Тем не менее «Сан Николас» надвигался. Чем ближе он подходил, тем менее изящным казался: форштевень не мог скрыть закругленных очертаний носа, разрезаемые им волны были не белыми перьями, а массой воды, сталкиваемой с пути грубой силой тяжелого корпуса. Паруса больше не выглядели приятно выпуклыми, но слишком натянутыми, слишком заплатанными и плохо установленными. То, что издали виделось красивой леди, вблизи оказалось потасканной портовой шлюхой.
Однако потасканной или нет, но нельзя было усомниться, что у шлюхи есть зубы: дула пушек «Сан Николаса», как дюжины черных пальцев, торчали из портов. Через несколько минут он сможет разглядеть мелкие детали позолоты на его носу и на носовой фигуре. Корабль был приблизительно в миле от них.
Стаффорд дразнил Фуллер снова:
— Что ты собираешься делать с этой пикой? — спрашивал он. — Возьми удочку и большой крючок, приятель: тебе не надо драться. Просто забрось свой крючок, чтобы зацепить их за штаны!
Фуллер проворчал, продолжая укорачивать древко пики:
— Рыбы могли бы преподать тебе пару уроков.
— Ну да! Мозговитые твари эти рыбы. Такие мозговитые, что хватают твой крючок. Для этого надо много мозгов.
— У трески в голове больше мозгов, чем во всем твоем теле, чертов взломщик!
— Кончайте там! — прервал их Саутвик. — Оставьте это для донов.
Он подошел к Рэймиджу со своим мечом.
— Возможно, вы захотите воспользоваться им, сэр. Он неплохо мне послужил.
Меч был огромный. Рэймидж мог представить себе бородатого викинга, размахивающего этим мечом двумя руками после того, как выпрыгнул на берег из своего драккара. Но когда он вытащил его из ножен, он понял, что меч отлично уравновешен.

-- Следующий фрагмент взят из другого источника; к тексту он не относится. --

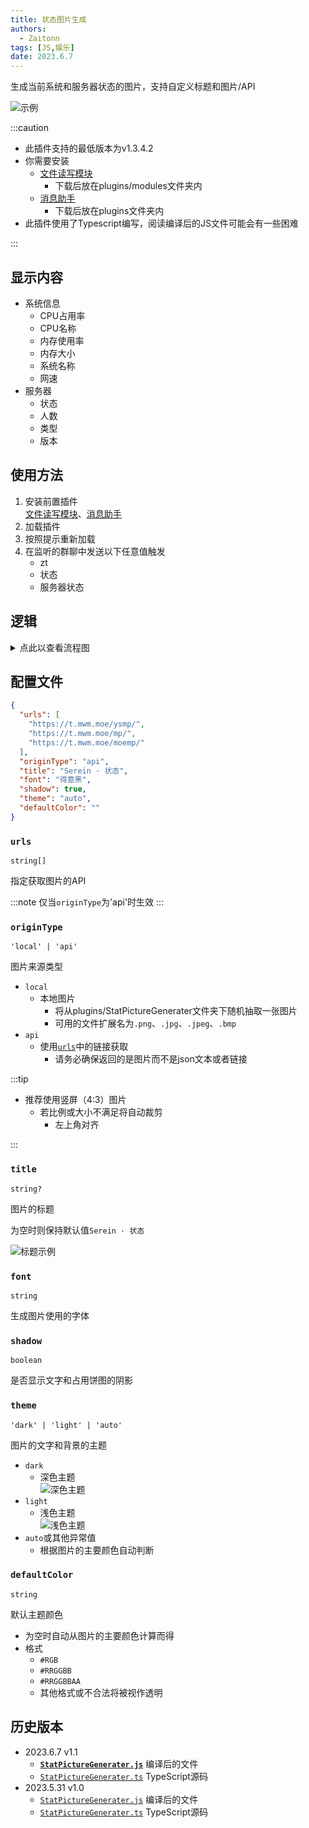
 ```yaml
---
title: 状态图片生成
authors: 
  - Zaitonn
tags: [JS,娱乐]
date: 2023.6.7
---
```


生成当前系统和服务器状态的图片，支持自定义标题和图片/API

![示例](/img/StatPictureGenerater/dark.png#small)

<!--truncate-->

:::caution

- 此插件支持的最低版本为v1.3.4.2
- 你需要安装
  - [文件读写模块](stdio)
    - 下载后放在plugins/modules文件夹内
  - [消息助手](MsgHelper)
    - 下载后放在plugins文件夹内
- 此插件使用了Typescript编写，阅读编译后的JS文件可能会有一些困难

:::

## 显示内容

- 系统信息
  - CPU占用率
  - CPU名称
  - 内存使用率
  - 内存大小
  - 系统名称
  - 网速
- 服务器
  - 状态
  - 人数
  - 类型
  - 版本

## 使用方法

1. 安装前置插件  
  [文件读写模块](stdio)、[消息助手](MsgHelper)
2. 加载插件
3. 按照提示重新加载
4. 在监听的群聊中发送以下任意值触发
   - zt
   - 状态
   - 服务器状态

## 逻辑

<details>
	<summary>点此以查看流程图</summary>

```mermaid
flowchart TB
  A("开始生成") -->  B0["判断类型"]
  B0 -->  B1["检测目录下的图片"]
  subgraph 本地图片
  B1 --> B2["判断图片数量"]
  B2 --> B3["随机抽取一张图片"]
  end
  B3-->E1

  B0 --> C1["判断API数量"]
  subgraph API
  C1 --> C2["随机抽取一个链接"]
  C2 --> C3["通过GET请求获取图片"]
  end
  C3-->E1

  subgraph 计算主要颜色
  E1("克隆一份图片")-->E2["将克隆的图片缩放至10px*10px"]
  E2-->E3["逐个获取非透明像素的RGB值的和"]
  E3-->E4["计算平均值"]
  end

  B0 --> |"其他值"| D1["使用白色背景"]
  D1-->G2

  E4 --> G2["根据主题生成一套配色"]
  G2 --> G31
  subgraph 绘制相关文本
  G31("绘制标题")
  G32("绘制系统信息")
  G33("绘制服务器状态")
  G34("绘制图片水印")
  G31 --> G32 --> G33 --> G34 --> G4
  end
  G4["保存为图片"]
  G4 --> G5["计算Base64值"]
  G5 --> G6("发送到群聊")

```

</details>

## 配置文件

```json
{
  "urls": [
    "https://t.mwm.moe/ysmp/",
    "https://t.mwm.moe/mp/",
    "https://t.mwm.moe/moemp/"
  ],
  "originType": "api",
  "title": "Serein · 状态",
  "font": "得意黑",
  "shadow": true,
  "theme": "auto",
  "defaultColor": ""
}
```

### `urls`

`string[]`

指定获取图片的API

:::note
仅当`originType`为'api'时生效
:::

### `originType`

`'local' | 'api'`

图片来源类型

- `local`
  - 本地图片
    - 将从plugins/StatPictureGenerater文件夹下随机抽取一张图片
    - 可用的文件扩展名为`.png`、`.jpg`、`.jpeg`、`.bmp`
- `api`
  - 使用[`urls`](#urls)中的链接获取
    - 请务必确保返回的是图片而不是json文本或者链接

:::tip

- 推荐使用竖屏（4:3）图片
  - 若比例或大小不满足将自动裁剪
    - 左上角对齐

:::

### `title`

`string?`

图片的标题

为空时则保持默认值`Serein · 状态`

![标题示例](/img/StatPictureGenerater/eg_title.png#small)

### `font`

`string`

生成图片使用的字体

### `shadow`

`boolean`

是否显示文字和占用饼图的阴影

### `theme`

`'dark' | 'light' | 'auto'`

图片的文字和背景的主题

- `dark`
  - 深色主题  
  ![深色主题](/img/StatPictureGenerater/dark.png#small)
- `light`
  - 浅色主题  
  ![浅色主题](/img/StatPictureGenerater/light.png#small)
- `auto`或其他异常值
  - 根据图片的主要颜色自动判断

### `defaultColor`

`string`

默认主题颜色

- 为空时自动从图片的主要颜色计算而得
- 格式
  - `#RGB`
  - `#RRGGBB`
  - `#RRGGBBAA`
  - 其他格式或不合法将被视作透明

## 历史版本

- 2023.6.7 v1.1
  - [**`StatPictureGenerater.js`**](https://download.serein.cc/https://raw.githubusercontent.com/Zaitonn/Serein-Docs/4d3c4d6009685806b2f95cfa0851b35e28f5a330/JS/StatPictureGenerater/StatPictureGenerater.js?d) 编译后的文件
  - [`StatPictureGenerater.ts`](https://download.serein.cc/https://raw.githubusercontent.com/Zaitonn/Serein-Docs/4d3c4d6009685806b2f95cfa0851b35e28f5a330/JS/StatPictureGenerater/StatPictureGenerater.ts?d) TypeScript源码
- 2023.5.31 v1.0
  - [`StatPictureGenerater.js`](https://download.serein.cc/https://raw.githubusercontent.com/Zaitonn/Serein-Docs/45ae3bbe50561e590ba6eb090fd6e58fc4b704b4/JS/StatPictureGenerater/StatPictureGenerater.js?d) 编译后的文件
  - [`StatPictureGenerater.ts`](https://download.serein.cc/https://raw.githubusercontent.com/Zaitonn/Serein-Docs/45ae3bbe50561e590ba6eb090fd6e58fc4b704b4/JS/StatPictureGenerater/StatPictureGenerater.ts?d) TypeScript源码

— Я принимаю его, мистер Саутвик, — сказал он, — и надеюсь, что найду ему хорошее применение.
Штурман поклонился и перебросил перевязь через плечо и голову Рэймиджа.
«Сан Николас» подошел еще ближе, и Рэймидж отметил с удовольствием, что остальная часть авангарда инстинктивно жмется к его корме. Они ведут себя как стадо коров, жмущихся к своему вожаку, когда их загоняют в ворота, и тем усиливающих беспорядок.
— Бросьте лаг, пожалуйста, мистер Саутвик. Джексон, передай мне пистолеты. Старшина-рулевой, какой курс?
Рэймидж хотел знать точный курс «Кэтлин» и ее скорость и, после того, как посмотрел на «Капитана», глянул на свою схему. Саутвик встал около него, изучил карандашный набросок и покачал головой:
— Коммодор не сможет сделать это.
Рэймидж пожал плечами снова и указал на британскую линию. «Превосходный» уже оставил строй и следовал за «Капитаном».
— Возможно, и нет. Но мы, кажется, забыли про впередсмотрящих, мистер Саутвик. Я надеюсь, что мы не пропустили сигналов?
— Немного трудно понять, куда смотреть, — сказал Саутвик недовольно. — Слишком много всего происходит!
— Вы просто должны смотреть; я сам буду думать и планировать! — вспыхнул Рэймидж.
— Простите, сэр.
— Вы тоже простите, — сказал Рэймидж поспешно. — Мы все немного на нервах. Ну, я должен сказать несколько слов экипажу судна: времени остается мало. Соберите их на корме, мистер Саутвик.